Saturday afternoon began with the catwalk of  Teresa Helbig, Where she presented a sophisticated  and Chic collection, clothes for a very female woman with  personality and punchy, a modern woman.


Pieces made with crochet, silk and white piqué. A collection inspired by the hedonism of the 70s, Jane Birkin and the legendary studio 54, to add a touch of sophistication naif and sexy to her collection. White has been the key color of the line and, thanks to that, the designs have gained in sophistication.

6.teresa helbig


The designer was inspired by a trip to the American East Coast. From the preppy of the Hamptons declined in jeans and white cotton to the sensuality of the Mexican city of Tulum, with long dresses or chiffon crochet in black or white. I think it is a success the  incorporating of  denim in her garments.
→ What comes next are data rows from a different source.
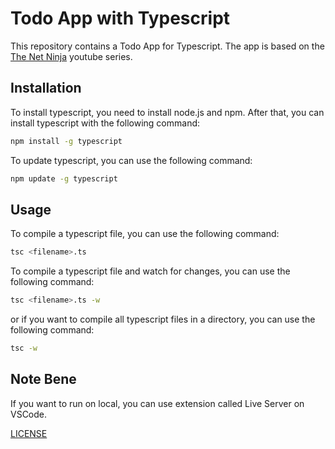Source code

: # Todo App with Typescript

This repository contains a Todo App for Typescript. The app is based on the [The Net Ninja](https://www.youtube.com/playlist?list=PL4cUxeGkcC9gUgr39Q_yD6v-bSyMwKPUI) youtube series.

## Installation

To install typescript, you need to install node.js and npm. After that, you can install typescript with the following command:

```bash
npm install -g typescript
```

To update typescript, you can use the following command:

```bash
npm update -g typescript
```

## Usage

To compile a typescript file, you can use the following command:

```bash
tsc <filename>.ts
```

To compile a typescript file and watch for changes, you can use the following command:

```bash
tsc <filename>.ts -w
```

or if you want to compile all typescript files in a directory, you can use the following command:

```bash
tsc -w
```

## Note Bene

If you want to run on local, you can use extension called Live Server on VSCode.

[LICENSE](https://github.com/rizkyhaksono/todo-typescript/blob/main/README.md)
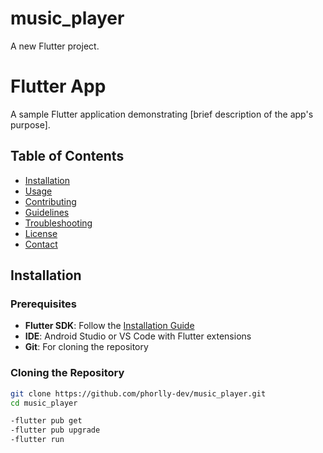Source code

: # music_player

A new Flutter project.

# Flutter App

A sample Flutter application demonstrating [brief description of the app's purpose].

## Table of Contents

- [Installation](#installation)
- [Usage](#usage)
- [Contributing](#contributing)
- [Guidelines](#guidelines)
- [Troubleshooting](#troubleshooting)
- [License](#license)
- [Contact](#contact)

## Installation

### Prerequisites

- **Flutter SDK**: Follow the [Installation Guide](https://flutter.dev/docs/get-started/install)
- **IDE**: Android Studio or VS Code with Flutter extensions
- **Git**: For cloning the repository

### Cloning the Repository

```bash
git clone https://github.com/phorlly-dev/music_player.git
cd music_player

-flutter pub get
-flutter pub upgrade
-flutter run
```

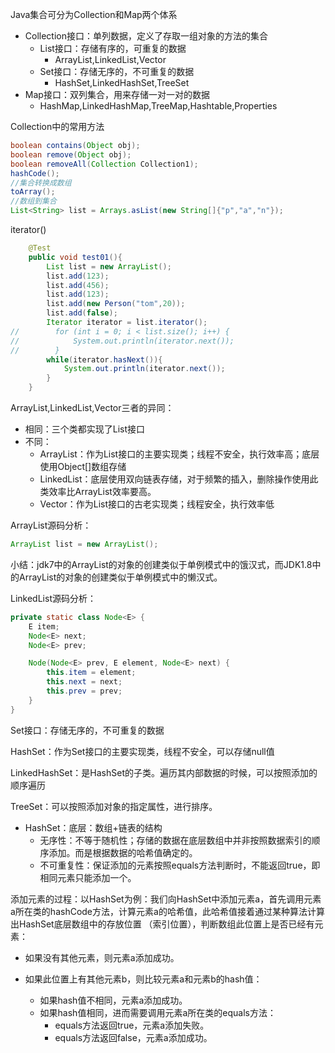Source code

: Java集合可分为Collection和Map两个体系

- Collection接口：单列数据，定义了存取一组对象的方法的集合
  - List接口：存储有序的，可重复的数据
    - ArrayList,LinkedList,Vector
  - Set接口：存储无序的，不可重复的数据
    - HashSet,LinkedHashSet,TreeSet
- Map接口：双列集合，用来存储一对一对的数据
  - HashMap,LinkedHashMap,TreeMap,Hashtable,Properties

Collection中的常用方法

```java
boolean contains(Object obj);
boolean remove(Object obj);
boolean removeAll(Collection Collection1);
hashCode();
//集合转换成数组
toArray();
//数组到集合
List<String> list = Arrays.asList(new String[]{"p","a","n"});
```

iterator()

```java
    @Test
    public void test01(){
        List list = new ArrayList();
        list.add(123);
        list.add(456);
        list.add(123);
        list.add(new Person("tom",20));
        list.add(false);
        Iterator iterator = list.iterator();
//        for (int i = 0; i < list.size(); i++) {
//            System.out.println(iterator.next());
//        }
        while(iterator.hasNext()){
            System.out.println(iterator.next());
        }
    }

```

ArrayList,LinkedList,Vector三者的异同：

- 相同：三个类都实现了List接口
- 不同：
  - ArrayList：作为List接口的主要实现类；线程不安全，执行效率高；底层使用Object[]数组存储
  - LinkedList：底层使用双向链表存储，对于频繁的插入，删除操作使用此类效率比ArrayList效率要高。
  - Vector：作为List接口的古老实现类；线程安全，执行效率低

ArrayList源码分析：

```java
ArrayList list = new ArrayList();
```

小结：jdk7中的ArrayList的对象的创建类似于单例模式中的饿汉式，而JDK1.8中的ArrayList的对象的创建类似于单例模式中的懒汉式。

LinkedList源码分析：

```JAVA
private static class Node<E> {
    E item;
    Node<E> next;
    Node<E> prev;

    Node(Node<E> prev, E element, Node<E> next) {
        this.item = element;
        this.next = next;
        this.prev = prev;
    }
}
```

Set接口：存储无序的，不可重复的数据

HashSet：作为Set接口的主要实现类，线程不安全，可以存储null值

LinkedHashSet：是HashSet的子类。遍历其内部数据的时候，可以按照添加的顺序遍历

TreeSet：可以按照添加对象的指定属性，进行排序。

- HashSet：底层：数组+链表的结构
  - 无序性：不等于随机性；存储的数据在底层数组中并非按照数据索引的顺序添加。而是根据数据的哈希值确定的。
  - 不可重复性：保证添加的元素按照equals方法判断时，不能返回true，即相同元素只能添加一个。

添加元素的过程：以HashSet为例：我们向HashSet中添加元素a，首先调用元素a所在类的hashCode方法，计算元素a的哈希值，此哈希值接着通过某种算法计算出HashSet底层数组中的存放位置 （索引位置），判断数组此位置上是否已经有元素：

- 如果没有其他元素，则元素a添加成功。

- 如果此位置上有其他元素b，则比较元素a和元素b的hash值：
  - 如果hash值不相同，元素a添加成功。
  - 如果hash值相同，进而需要调用元素a所在类的equals方法：
    - equals方法返回true，元素a添加失败。
    - equals方法返回false，元素a添加成功。

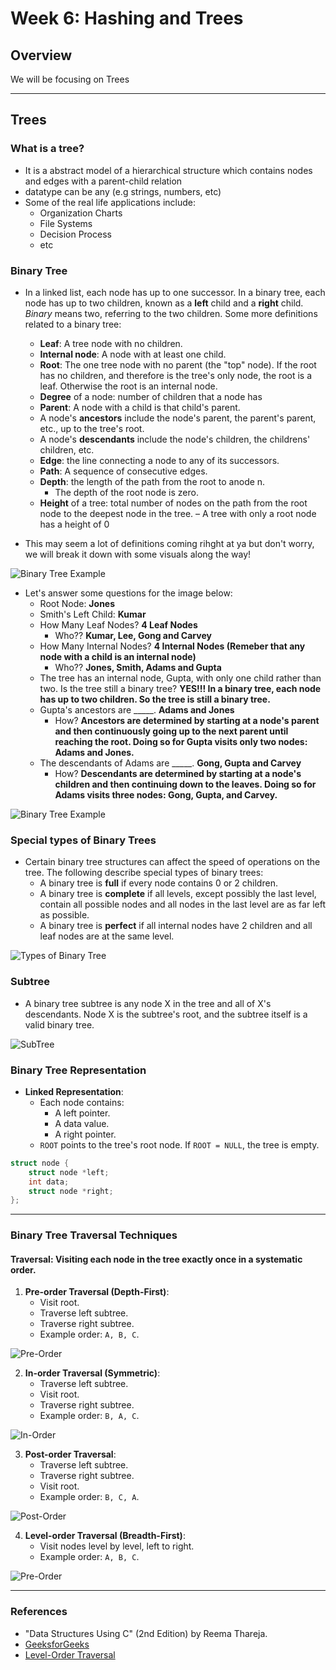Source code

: # Week 6: Hashing and Trees
 
## Overview
We will be focusing on Trees 

---

## Trees

### What is a tree?

- It is a abstract model of a hierarchical structure which contains nodes and edges with a parent-child relation
- datatype can be any (e.g strings, numbers, etc)
- Some of the real life applications include:
    - Organization Charts
    - File Systems
    - Decision Process
    - etc 

### Binary Tree

- In a linked list, each node has up to one successor. In a binary tree, each node has up to two children, known as a **left** child and a **right** child. *Binary* means two, referring to the two children. Some more definitions related to a binary tree:

    - **Leaf**: A tree node with no children.
    - **Internal node**: A node with at least one child.
    - **Root**: The one tree node with no parent (the "top" node). If the root has no children, and therefore is the tree's only node, the root is a leaf. Otherwise the root is an internal node.
    - **Degree** of a node: number of children that a node has
    - **Parent**: A node with a child is that child's parent.
    - A node's **ancestors** include the node's parent, the parent's parent, etc., up to the tree's root.
    - A node's **descendants** include the node's children, the childrens' children, etc.
    - **Edge**: the line connecting a node to any of its successors.
    - **Path**: A sequence of consecutive edges.
    - **Depth**: the length of the path from the root to anode n.
        - The depth of the root node is zero.
    - **Height** of a tree: total number of nodes on the path from the root node to the deepest node in the tree.
        – A tree with only a root node has a height of 0

- This may seem a lot of definitions coming rihght at ya but don't worry, we will break it down with some visuals along the way!

![Binary Tree Example](/week6-hashingandtrees/images/image1.png)

- Let's answer some questions for the image below:
    - Root Node: **Jones**
    - Smith's Left Child: **Kumar**
    - How Many Leaf Nodes? **4 Leaf Nodes**
        - Who?? **Kumar, Lee, Gong and Carvey**
    - How Many Internal Nodes? **4 Internal Nodes (Remeber that any node with a child is an internal node)**
        - Who?? **Jones, Smith, Adams and Gupta**
    - The tree has an internal node, Gupta, with only one child rather than two. Is the tree still a binary tree? **YES!!! In a binary tree, each node has up to two children. So the tree is still a binary tree.**
    - Gupta's ancestors are _____. **Adams and Jones**
        - How? **Ancestors are determined by starting at a node's parent and then continuously going up to the next parent until reaching the root. Doing so for Gupta visits only two nodes: Adams and Jones.**
    - The descendants of Adams are _____. **Gong, Gupta and Carvey**
        - How? **Descendants are determined by starting at a node's children and then continuing down to the leaves. Doing so for Adams visits three nodes: Gong, Gupta, and Carvey.**

![Binary Tree Example](/week6-hashingandtrees/images/image3.png)

### Special types of Binary Trees

- Certain binary tree structures can affect the speed of operations on the tree. The following describe special types of binary trees:
    - A binary tree is **full** if every node contains 0 or 2 children.
    - A binary tree is **complete** if all levels, except possibly the last level, contain all possible nodes and all nodes in the last level are as far left as possible.
    - A binary tree is **perfect** if all internal nodes have 2 children and all leaf nodes are at the same level.

![Types of Binary Tree](/week6-hashingandtrees/images/image2.png)

### Subtree

- A binary tree subtree is any node X in the tree and all of X's descendants. Node X is the subtree's root, and the subtree itself is a valid binary tree.

![SubTree](/week6-hashingandtrees/images/image4.png)

### Binary Tree Representation

- **Linked Representation**:
  - Each node contains:
    - A left pointer.
    - A data value.
    - A right pointer.
  - `ROOT` points to the tree's root node. If `ROOT = NULL`, the tree is empty.

```c
struct node {
    struct node *left;
    int data;
    struct node *right;
};
```
---

### Binary Tree Traversal Techniques

#### **Traversal**: Visiting each node in the tree exactly once in a systematic order.

1. **Pre-order Traversal (Depth-First)**:
   - Visit root.
   - Traverse left subtree.
   - Traverse right subtree.
   - Example order: `A, B, C`.

![Pre-Order](/week6-hashingandtrees/images/image5.png)

2. **In-order Traversal (Symmetric)**:
   - Traverse left subtree.
   - Visit root.
   - Traverse right subtree.
   - Example order: `B, A, C`.

![In-Order](/week6-hashingandtrees/images/image5.png)

3. **Post-order Traversal**:
   - Traverse left subtree.
   - Traverse right subtree.
   - Visit root.
   - Example order: `B, C, A`.

![Post-Order](/week6-hashingandtrees/images/image5.png)

4. **Level-order Traversal (Breadth-First)**:
   - Visit nodes level by level, left to right.
   - Example order: `A, B, C`.

![Pre-Order](/week6-hashingandtrees/images/image5.png)

---

### References
- "Data Structures Using C" (2nd Edition) by Reema Thareja.
- [GeeksforGeeks](https://www.geeksforgeeks.org/dfs-traversal-of-a-tree-using-recursion/)
- [Level-Order Traversal](https://www.geeksforgeeks.org/level-order-tree-traversal/)
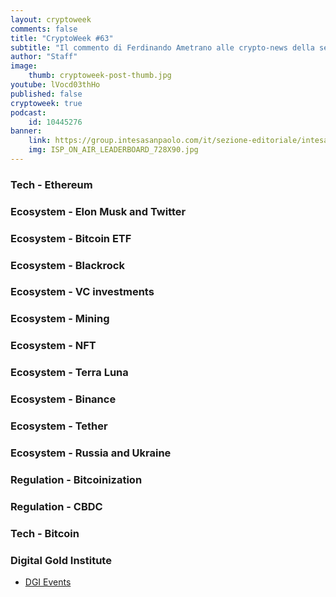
 ```yaml
---
layout: cryptoweek
comments: false
title: "CryptoWeek #63"
subtitle: "Il commento di Ferdinando Ametrano alle crypto-news della settimana" 
author: "Staff"
image:
    thumb: cryptoweek-post-thumb.jpg
youtube: lVocd03thHo
published: false
cryptoweek: true
podcast:
    id: 10445276
banner:
    link: https://group.intesasanpaolo.com/it/sezione-editoriale/intesa-sanpaolo-on-air?utm_campaign=GoldInstitute&utm_source=GoldInstitute&utm_medium=Banner_CPM&utm_content=DisplayAwareness&utm_term=GoldInstitute_Banner_CPM_GoldInstitute_
    img: ISP_ON_AIR_LEADERBOARD_728X90.jpg
---
```


### Tech - Ethereum

### Ecosystem - Elon Musk and Twitter

### Ecosystem - Bitcoin ETF

### Ecosystem - Blackrock

### Ecosystem - VC investments

### Ecosystem - Mining

### Ecosystem - NFT

### Ecosystem - Terra Luna

### Ecosystem - Binance

### Ecosystem - Tether

### Ecosystem - Russia and Ukraine

### Regulation - Bitcoinization

### Regulation - CBDC

### Tech - Bitcoin

### Digital Gold Institute

- [DGI Events](https://dgi.io/events/)
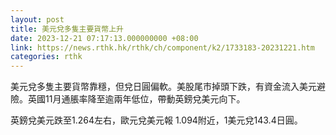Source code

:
 ```yaml
---
layout: post
title: 美元兌多隻主要貨幣上升
date: 2023-12-21 07:17:13.000000000 +08:00
link: https://news.rthk.hk/rthk/ch/component/k2/1733183-20231221.htm
categories: rthk
---
```


美元兌多隻主要貨幣靠穩，但兌日圓偏軟。美股尾市掉頭下跌，有資金流入美元避險。英國11月通脹率降至逾兩年低位，帶動英鎊兌美元向下。

英鎊兌美元跌至1.264左右，歐元兌美元報 1.094附近，1美元兌143.4日圓。
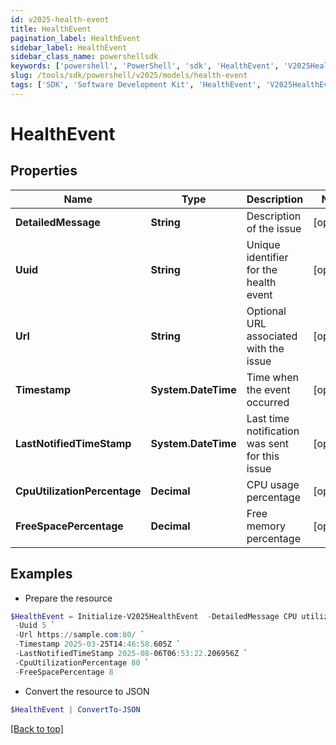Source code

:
 ```yaml
---
id: v2025-health-event
title: HealthEvent
pagination_label: HealthEvent
sidebar_label: HealthEvent
sidebar_class_name: powershellsdk
keywords: ['powershell', 'PowerShell', 'sdk', 'HealthEvent', 'V2025HealthEvent'] 
slug: /tools/sdk/powershell/v2025/models/health-event
tags: ['SDK', 'Software Development Kit', 'HealthEvent', 'V2025HealthEvent']
---
```



# HealthEvent

## Properties

Name | Type | Description | Notes
------------ | ------------- | ------------- | -------------
**DetailedMessage** | **String** | Description of the issue | [optional] 
**Uuid** | **String** | Unique identifier for the health event | [optional] 
**Url** | **String** | Optional URL associated with the issue | [optional] 
**Timestamp** | **System.DateTime** | Time when the event occurred | [optional] 
**LastNotifiedTimeStamp** | **System.DateTime** | Last time notification was sent for this issue | [optional] 
**CpuUtilizationPercentage** | **Decimal** | CPU usage percentage | [optional] 
**FreeSpacePercentage** | **Decimal** | Free memory percentage | [optional] 

## Examples

- Prepare the resource
```powershell
$HealthEvent = Initialize-V2025HealthEvent  -DetailedMessage CPU utilization is high `
 -Uuid 5 `
 -Url https://sample.com:80/ `
 -Timestamp 2025-03-25T14:46:58.605Z `
 -LastNotifiedTimeStamp 2025-08-06T06:53:22.206956Z `
 -CpuUtilizationPercentage 80 `
 -FreeSpacePercentage 8
```

- Convert the resource to JSON
```powershell
$HealthEvent | ConvertTo-JSON
```


[[Back to top]](#)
Congratulations to Teresa Helbig for her collection. I hope you liked it and if you have the opportunity one day to attend any of her shows.. don’t doubt it!, you will love it .



This past Saturday I had the pleasure of attending the  catwalk of “Andrés Sardá” for next season in MERCEDES BENZ FASHION WEEK MADRID, where the lights, smoke and the staging made ​​us travel back in time to the retro-futuristic universe Barbarella with elegant and sophisticated lingerie and an attractive line of  swimwear with spatial notes in her collection “Nude on the moon”. A collection that mix the past (the elegance of the 50s) and the future (with materials such as brightness of thousands of Swarovski crystals).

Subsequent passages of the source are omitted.